# EXERCISE BRIEF
Retype only what runs from the first line of the listing to the line holding "سازمان به نرم‌افزار", both included. Do not retype the pictures.

# DATA TO PROCESS
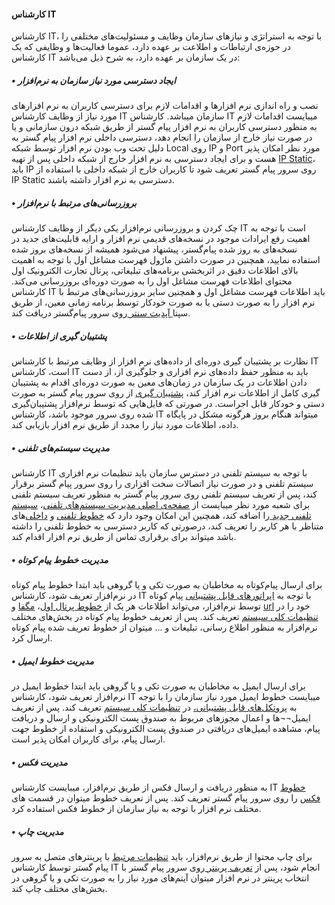 

#### کارشناس IT

کارشناس IT، با توجه به استراتژی و نیازهای سازمان وظایف و مسئولیت‌های مختلفی  را در حوزه‌ی ارتباطات و اطلاعت بر عهده دارد، عموما  فعالیت‌ها و وظایفی که یک کارشناس IT در یک سازمان بر عهده دارد، به شرح ذیل می‌باشد:

##### •	ایجاد دسترسی مورد نیاز سازمان به نرم‌افزار 

نصب و راه اندازی نرم افزارها و اقدامات لازم برای دسترسی کاربران به نرم افزارهای مورد نیاز از وظایف کارشناس IT  سازمان میباشد. کارشناس IT  میبایست اقدامات لازم به منظور دسترسی کاربران به نرم افزار پیام گستر از طریق شبکه درون سازمانی و یا در صورت نیاز خارج از سازمان را انجام دهد، دسترسی داخلی نرم افزار پیام گستر به دلیل تحت وب بودن نرم افزار توسط شبکه Local روی IP و Port مورد نظر امکان پذیر هست و برای ایجاد دسترسی به نرم افزار خارج از شبکه داخلی پس از تهیه [IP Static](http://septadocs.1st.co.com/payamgostar/documents/%D8%AA%D9%86%D8%B8%DB%8C%D9%85%D8%A7%D8%AA-%D8%A2%DB%8C-%D9%BE%DB%8C-%D9%BE%D8%A7%D8%A8%D9%84%DB%8C%DA%A9?selectedId=9fa9f8b5-090e-4c71-b6e6-08d971bffc8f&menuItemType=3&versionId= "IP Static")، باید IP روی سرور پیام گستر تعریف شود تا کاربران خارج از شبکه داخلی با استفاده از IP Static دسترسی به نرم افزار داشته باشند.

##### •	بروزرسانی‌های مرتبط با نرم‌افزار 

چک کردن و بروزرسانی نرم‌افزار یکی دیگر از وظایف کارشناس IT است با توجه به اهمیت رفع ایرادات موجود در نسخه‌های قدیمی نرم افزار و ارایه قابلیت‌های جدید در نسخه‌های به روز شده پیام‌گستر، پیشنهاد می‌شود همیشه از نسخه‌های بروز شده استفاده نمایید، همچنین در صورت داشتن ماژول فهرست مشاغل اول با توجه به اهمیت بالای اطلاعات دقیق در اثربخشی برنامه‌های تبلیغاتی، پرتال تجارت الکترونیک اول محتوای اطلاعات فهرست مشاغل اول را به صورت دوره‌ای  بروزرسانی می‌کند.
 کارشناس IT باید اطلاعات فهرست مشاغل اول و همچنین سایر بروزرسانی‌های مرتبط با نرم افزار را به صورت دستی یا به صورت خودکار توسط برنامه زمانی معین، از طریق سپتا[ آپدیت سنتر ](http://septadocs.1st.co.com/payamgostar/documents/%D8%A8%D8%B1%D9%88%D8%B2-%D8%B1%D8%B3%D8%A7%D9%86%DB%8C?selectedId=32ee7f5f-d260-4a6b-542a-08d966729247&menuItemType=1&versionId= " آپدیت سنتر ")روی سرور پیام‌گستر دریافت کند.

##### •	پشتیبان گیری از اطلاعات

نظارت بر پشتیبان گیری دوره‌ای از داده‌های نرم افزار از وظایف مرتبط با کارشناس IT است، کارشناس IT  باید به منظور حفظ داده‌های نرم افزاری و جلوگیری از، از دست دادن اطلاعات در یک سازمان در زمان‌های معین به صورت دوره‌ای اقدام به پشتیبان گیری کامل از اطلاعات نرم افزار کند، [پشتیبان گیری](http://septadocs.1st.co.com/payamgostar/documents/%D9%BE%D8%B4%D8%AA%DB%8C%D8%A8%D8%A7%D9%86%E2%80%8C%DA%AF%DB%8C%D8%B1%DB%8C?selectedId=4e19bac1-1fe6-4086-5429-08d966729247&menuItemType=1&versionId= "پشتیبان گیری") از روی سرور پیام گستر به صورت دستی و خودکار قابل اجراست.
در صورتی که فایل‌هایی که توسط نرم‌افزار پشتیبان‌گیری شده روی سرور موجود باشد، کارشناس IT میتواند هنگام بروز هرگونه مشکل در پایگاه داده، اطلاعات مورد نیاز را مجدد از طریق نرم افزار بازیابی کند. 

##### •	مدیریت سیستم‌های تلفنی

کارشناس IT  با توجه به سیستم تلفنی در دسترس سازمان باید تنظیمات نرم افزاری سیستم تلفنی و در صورت نیاز اتصالات سخت افزاری را روی سرور پیام گستر برقرار کند، پس از تعریف سیستم تلفنی روی سرور پیام گستر به منظور تعریف سیستم تلفنی برای شعبه مورد نظر میبایست از [صفحه‌ی اصلی مدیریت سیستم‌های تلفنی](http://septadocs.1st.co.com/payamgostar/documents/%D8%B5%D9%81%D8%AD%D9%87%E2%80%8C%DB%8C-%D8%A7%D8%B5%D9%84%DB%8C-%D9%85%D8%AF%DB%8C%D8%B1%DB%8C%D8%AA-%D8%B3%DB%8C%D8%B3%D8%AA%D9%85%E2%80%8C%D9%87%D8%A7%DB%8C-%D8%AA%D9%84%D9%81%D9%86%DB%8C?selectedId=0d14945b-63ba-4267-5552-08d966729247&menuItemType=1&versionId= "صفحه‌ی اصلی مدیریت سیستم‌های تلفنی")، [سیستم تلفنی جدید ](http://septadocs.1st.co.com/payamgostar/documents/%D8%AA%D8%B9%D8%B1%DB%8C%D9%81-%D8%B3%DB%8C%D8%B3%D8%AA%D9%85-%D8%AA%D9%84%D9%81%D9%86%DB%8C-%D8%AC%D8%AF%DB%8C%D8%AF?selectedId=78625b70-9b2c-4830-5553-08d966729247&menuItemType=1&versionId= "سیستم تلفنی جدید ")را اضافه کند، همچنین این امکان وجود دارد که [خطوط تلفنی](http://septadocs.1st.co.com/payamgostar/documents/%D8%AA%D8%B9%D8%B1%DB%8C%D9%81-%D8%AE%D8%B7%D9%88%D8%B7-%D8%AC%D8%AF%DB%8C%D8%AF?selectedId=f541c0a6-f971-4a19-5554-08d966729247&menuItemType=1&versionId= "خطوط تلفنی") و [داخلی‌](http://septadocs.1st.co.com/payamgostar/documents/%D8%AA%D8%B9%D8%B1%DB%8C%D9%81-%D8%AF%D8%A7%D8%AE%D9%84%DB%8C%E2%80%8C%D9%87%D8%A7?selectedId=dc138a7f-afa5-4366-5555-08d966729247&menuItemType=1&versionId= "داخلی‌")های متناظر با هر کاربر را تعریف کند، درصورتی که کاربر دسترسی به خطوط تلفنی را داشته باشد میتواند برای برقراری تماس از طریق نرم افزار اقدام کند.

##### •	مدیریت خطوط پیام کوتاه

برای ارسال پیام‌کوتاه به مخاطبان به صورت تکی و یا گروهی باید ابتدا خطوط پیام کوتاه در نرم‌افزار تعریف شود، کارشناس IT  با توجه به [اپراتورهای قابل پشتیبانی](http://septadocs.1st.co.com/payamgostar/documents/%D9%85%D8%B3%D8%AA%D9%86%D8%AF%D8%A7%D8%AA-%D8%A2%D9%85%D9%88%D8%B2%D8%B4%DB%8C?selectedId=a1dbe416-b043-4d85-f5f7-08d7db063b50&menuItemType=2# "اپراتورهای قابل پشتیبانی") پیام کوتاه توسط نرم‌افزار، می‌تواند اطلاعات هر یک از [خطوط پرتال اول](http://septadocs.1st.co.com/payamgostar/documents/%D8%AE%D8%B7%D9%88%D8%B7-%D9%87%D9%88%D8%B4%D9%85%D9%86%D8%AF-%D9%BE%D8%B1%D8%AA%D8%A7%D9%84-%D8%A7%D9%88%D9%84-?selectedId=5e455d63-6a65-4347-54fc-08d966729247&menuItemType=1&versionId= "خطوط پرتال اول")، [مگفا](http://septadocs.1st.co.com/payamgostar/documents/%D8%AA%D8%B9%D8%B1%DB%8C%D9%81-%D8%AE%D8%B7%D9%88%D8%B7-%D9%85%DA%AF%D9%81%D8%A7?selectedId=032b4334-141d-4fd3-5571-08d966729247&menuItemType=1&versionId= "مگفا") و [url](http://septadocs.1st.co.com/payamgostar/documents/%D8%AA%D8%B9%D8%B1%DB%8C%D9%81-%D8%AE%D8%B7%D9%88%D8%B7-url?selectedId=94a8ba1e-61be-4559-54fb-08d966729247&menuItemType=1&versionId= "url")  خود را در[ تنظیمات کلی سیستم](http://septadocs.1st.co.com/payamgostar/documents/%D8%B5%D9%81%D8%AD%D9%87%E2%80%8C%DB%8C-%D8%A7%D8%B5%D9%84%DB%8C-%D8%AE%D8%B7%D9%88%D8%B7-%D9%BE%DB%8C%D8%A7%D9%85-%DA%A9%D9%88%D8%AA%D8%A7%D9%87?selectedId=c9f1a3d4-c90e-4ad9-54fa-08d966729247&menuItemType=1&versionId= " تنظیمات کلی سیستم") تعریف کند. پس از تعریف خطوط پیام کوتاه در بخش‌های مختلف نرم‌افزار به منظور اطلاع رسانی، تبلیغات و ... میتوان از خطوط تعریف شده پیام کوتاه ارسال کرد.

##### •	مدیریت خطوط ایمیل

برای ارسال ایمیل به مخاطبان به صورت تکی و یا گروهی باید ابتدا خطوط ایمیل در نرم‌افزار تعریف شود، کارشناس IT میبایست خطوط ایمیل مورد نیاز سازمان را با توجه به [پروتکل‌های قابل پشتیبانی،](http://septadocs.1st.co.com/payamgostar/documents/%D9%BE%D8%B1%D9%88%D8%AA%DA%A9%D9%84-%D9%87%D8%A7%DB%8C-%D9%82%D8%A7%D8%A8%D9%84-%D9%BE%D8%B4%D8%AA%DB%8C%D8%A8%D8%A7%D9%86%DB%8C-?selectedId=be49fa53-6d3b-4219-5502-08d966729247&menuItemType=1&versionId= "پروتکل‌های قابل پشتیبانی،") در [تنظیمات کلی سیستم](http://septadocs.1st.co.com/payamgostar/documents/%D8%B5%D9%81%D8%AD%D9%87%E2%80%8C%DB%8C-%D8%A7%D8%B5%D9%84%DB%8C-%D8%AE%D8%B7%D9%88%D8%B7-%D8%A7%DB%8C%D9%85%DB%8C%D9%84-?selectedId=ad339ece-754d-45f6-5504-08d966729247&menuItemType=1&versionId= "تنظیمات کلی سیستم") تعریف کند. پس از تعریف ایمیل¬¬ها و اعمال مجوزهای مربوط به صندوق پست الکترونیکی و ارسال و دریافت پیام، مشاهده ایمیل‌های دریافتی در صندوق پست الکترونیکی و استفاده از خطوط جهت ارسال پیام، برای کاربران امکان پذیر است.

##### •	مدیریت فکس

به منظور دریافت و ارسال فکس از طریق نرم‌افزار، میبایست کارشناس IT [خطوط فکس](http://septadocs.1st.co.com/payamgostar/documents/%D8%AA%D9%86%D8%B8%DB%8C%D9%85-%D9%81%DA%A9%D8%B3-?selectedId=e407c31e-acca-4901-5506-08d966729247&menuItemType=1&versionId= "خطوط فکس") را روی سرور پیام گستر تعریف کند. پس از تعریف خطوط میتوان در قسمت های مختلف نرم افزار با توجه به نیاز سازمان از خطوط فکس استفاده کرد.


##### •	مدیریت چاپ

برای چاپ محتوا از طریق نرم‌افزار، باید [تنظیمات مرتبط](http://septadocs.1st.co.com/payamgostar/documents/%D8%AA%D9%86%D8%B8%DB%8C%D9%85-%D8%B3%D9%BE%D8%AA%D8%A7-%D9%BE%D8%B1%DB%8C%D9%86%D8%AA?selectedId=7213cf12-07fb-4a24-e4f5-08d93ed6ce6f&menuItemType=1&versionId= "تنظیمات مرتبط") با پرینترهای متصل به سرور پیام گستر توسط کارشناس IT انجام شود، پس از [تعریف پرینتر ](http://septadocs.1st.co.com/payamgostar/documents/%D8%AA%D8%B9%D8%B1%DB%8C%D9%81-%D9%BE%D8%B1%DB%8C%D9%86%D8%AA%D8%B1?selectedId=2734846e-0a28-41a5-7cc6-08d93f84fbce&menuItemType=1&versionId= "تعریف پرینتر ")روی سرور پیام گستر با انتخاب پرینتر در نرم افزار میتوان آیتم‌های مورد نیاز را به صورت تکی و یا گروهی در بخش‌های مختلف چاپ کند.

# RESPONSE
#### کارشناس IT

کارشناس IT، با توجه به استراتژی و نیازهای سازمان وظایف و مسئولیت‌های مختلفی  را در حوزه‌ی ارتباطات و اطلاعت بر عهده دارد، عموما  فعالیت‌ها و وظایفی که یک کارشناس IT در یک سازمان بر عهده دارد، به شرح ذیل می‌باشد:

##### •	ایجاد دسترسی مورد نیاز سازمان به نرم‌افزار 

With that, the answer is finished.